Few hard rock songs hit as hard on guitar as "Renegade" by Styx, pulled from their 1979 album Pieces of Eight. The song sits in E minor at a steady 120 BPM in standard tuning, which keeps things approachable technically while still demanding real commitment from your picking hand. The driving, galloping rhythm part is the backbone of the whole track, and locking it in with the right attack and consistency is where most players need to focus first. The descending E minor riff that kicks the song off is deceptively simple to read but needs a confident, aggressive tone to land the way it does on the record. Getting the feel right matters more than speed here, so use the Practice Toolbar to loop that opening figure slowed down until the pick attack and muting feel natural. Once the rhythm is solid, the interplay between melody and chord movement in the verses opens up as a genuinely satisfying part to dig into. Progressive Rock phrasing rewards patience, and this song is a clear example of why.

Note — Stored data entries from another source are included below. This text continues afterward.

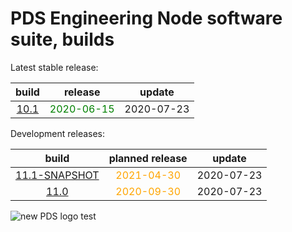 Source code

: 
PDS Engineering Node software suite, builds
===========================================


Latest stable release:  

|build|release|update|
| :---: | :---: | :---: |
|[10.1](./10.1)|<span style="color:green">2020-06-15</span>|2020-07-23|
  


Development releases:  

|build|planned release|update|
| :---: | :---: | :---: |
|[11.1-SNAPSHOT](./11.1-SNAPSHOT)|<span style="color:orange">2021-04-30</span>|2020-07-23|
|[11.0](./11.0)|<span style="color:orange">2020-09-30</span>|2020-07-23|
  
![new PDS logo test](https://nasa-pds.github.io/pdsen-corral/images/logo.png) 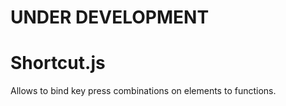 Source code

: # UNDER DEVELOPMENT

# Shortcut.js

Allows to bind key press combinations on elements to functions.
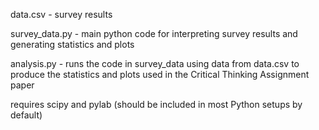 data.csv - survey results

survey_data.py - main python code for interpreting survey results and generating statistics and plots

analysis.py - runs the code in survey_data using data from data.csv to produce the statistics and plots used in the Critical Thinking Assignment paper



requires scipy and pylab (should be included in most Python setups by default)
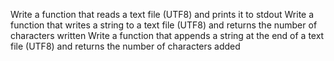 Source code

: Write a function that reads a text file (UTF8) and prints it to stdout
Write a function that writes a string to a text file (UTF8) and returns the number of characters written
Write a function that appends a string at the end of a text file (UTF8) and returns the number of characters added
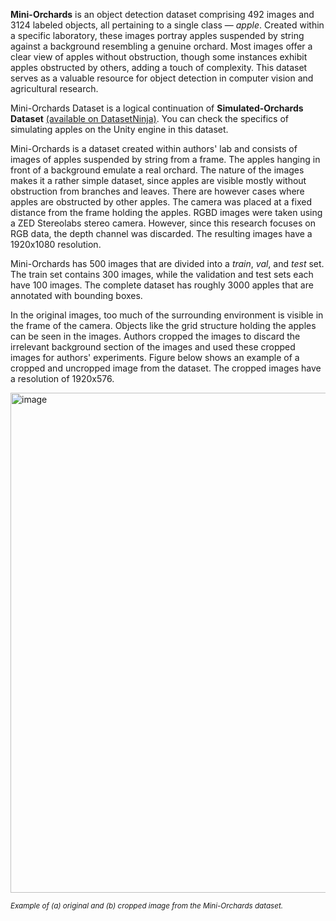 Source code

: **Mini-Orchards** is an object detection dataset comprising 492 images and 3124 labeled objects, all pertaining to a single class — *apple*. Created within a specific laboratory, these images portray apples suspended by string against a background resembling a genuine orchard. Most images offer a clear view of apples without obstruction, though some instances exhibit apples obstructed by others, adding a touch of complexity. This dataset serves as a valuable resource for object detection in computer vision and agricultural research.

Mini-Orchards Dataset is a logical continuation of __Simulated-Orchards Dataset__ [(available on DatasetNinja)](https://datasetninja.com/simulated-orchards). You can check the specifics of simulating apples on the Unity engine in this dataset.

Mini-Orchards is a dataset created within authors' lab and consists of images of apples suspended by string from a frame. The apples hanging in front of a background emulate a real orchard. The nature of the images makes it a rather simple dataset, since apples are visible mostly without obstruction from branches and leaves. There are however cases where apples are obstructed by other apples. The camera was placed at a fixed distance from the frame holding the apples. RGBD images were taken using a ZED Stereolabs stereo camera. However, since this research focuses on RGB data, the depth channel was discarded. The resulting images have a 1920x1080 resolution.

Mini-Orchards has 500 images that are divided into a *train*, *val*, and *test* set. The train set contains 300 images, while the validation and test sets each have 100 images. The complete dataset has roughly 3000 apples that are annotated with bounding boxes.

In the original images, too much of the surrounding environment is visible in the frame of the camera. Objects like the grid structure holding the apples can be seen in the images. Authors cropped the images to discard the irrelevant background section of the images and used these cropped images for authors' experiments. Figure below shows an example of a cropped and uncropped image from the dataset. The cropped images have a resolution of 1920x576.

<img src="https://github.com/dataset-ninja/mini-orchards/assets/123257559/c43aabb1-e813-4870-b48a-babf0aec907f" alt="image" width="800">

<span style="font-size: smaller; font-style: italic;">Example of (a) original and (b) cropped image from the Mini-Orchards dataset.</span>
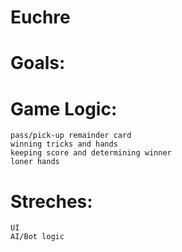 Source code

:# Euchre

# Goals:
  # Game Logic:
    pass/pick-up remainder card
    winning tricks and hands
    keeping score and determining winner
    loner hands 

  # Streches:
    UI
    AI/Bot logic
    
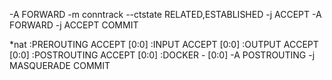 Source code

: -A FORWARD -m conntrack --ctstate RELATED,ESTABLISHED -j ACCEPT
-A FORWARD -j ACCEPT
COMMIT

*nat
:PREROUTING ACCEPT [0:0]
:INPUT ACCEPT [0:0]
:OUTPUT ACCEPT [0:0]
:POSTROUTING ACCEPT [0:0]
:DOCKER - [0:0]
-A POSTROUTING -j MASQUERADE
COMMIT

  • The song is in E minor with standard tuning, so no retuning is needed and the open low E string gives the main riff its characteristic weight.
  • The galloping rhythm part requires consistent alternate picking and tight palm muting to capture the driving feel the track is built around.
  • At 120 BPM the tempo is moderate, but keeping pick attack even across the whole song is the real challenge most guitarists underestimate.

How to Play Renegade

Tuning: E Standard · Key: E minor · Tempo: 120 BPM

Use the section loop to isolate a passage, drop the speed below 100%, and set the metronome to 120 BPM to build it up to tempo.

Fender Telecaster
Guitar

Fender Telecaster

Tommy Shaw's primary studio guitar, its bright single-coil snap and midrange bite cut through JY Young's Marshall wall while providing tonal contrast. The Telecaster's articulate definition was essential for Styx's layered arrangements and clean passages.

Gibson Les Paul Standard
Guitar

Gibson Les Paul Standard

Shaw deployed this darker humbucker platform on heavier Styx tracks, offering midrange punch and sustain when he needed to match JY Young's power without sacrificing his signature clarity and control.

Gibson Les Paul Custom
Guitar

Gibson Les Paul Custom

JY Young's 1969 Black Beauty with three humbuckers defined Styx's thick, sustain-rich tone, delivering the dark, midrange-heavy foundation that anchored the band's most powerful moments through his Marshall stack.

Marshall JCM800
Amp

Marshall JCM800

Young's preferred amp platform, cranked for natural power tube saturation with mids emphasized around 7 to create the warm, crushing tone that became synonymous with Styx's heavier arrangements and solos.

Fender Twin Reverb
Amp

Fender Twin Reverb

Shaw's clean amp choice that kept his Telecaster tone sparkling and defined, providing the pristine platform he needed to add chorus and subtle effects without losing articulation against Young's crunch.

MXR Phase 90
Pedal

MXR Phase 90

Young occasionally deployed this modulation effect to add subtle movement and depth to specific passages, enhancing the Les Paul's sustain while maintaining the minimal effects philosophy that defined Styx's organic, hand-dependent tone.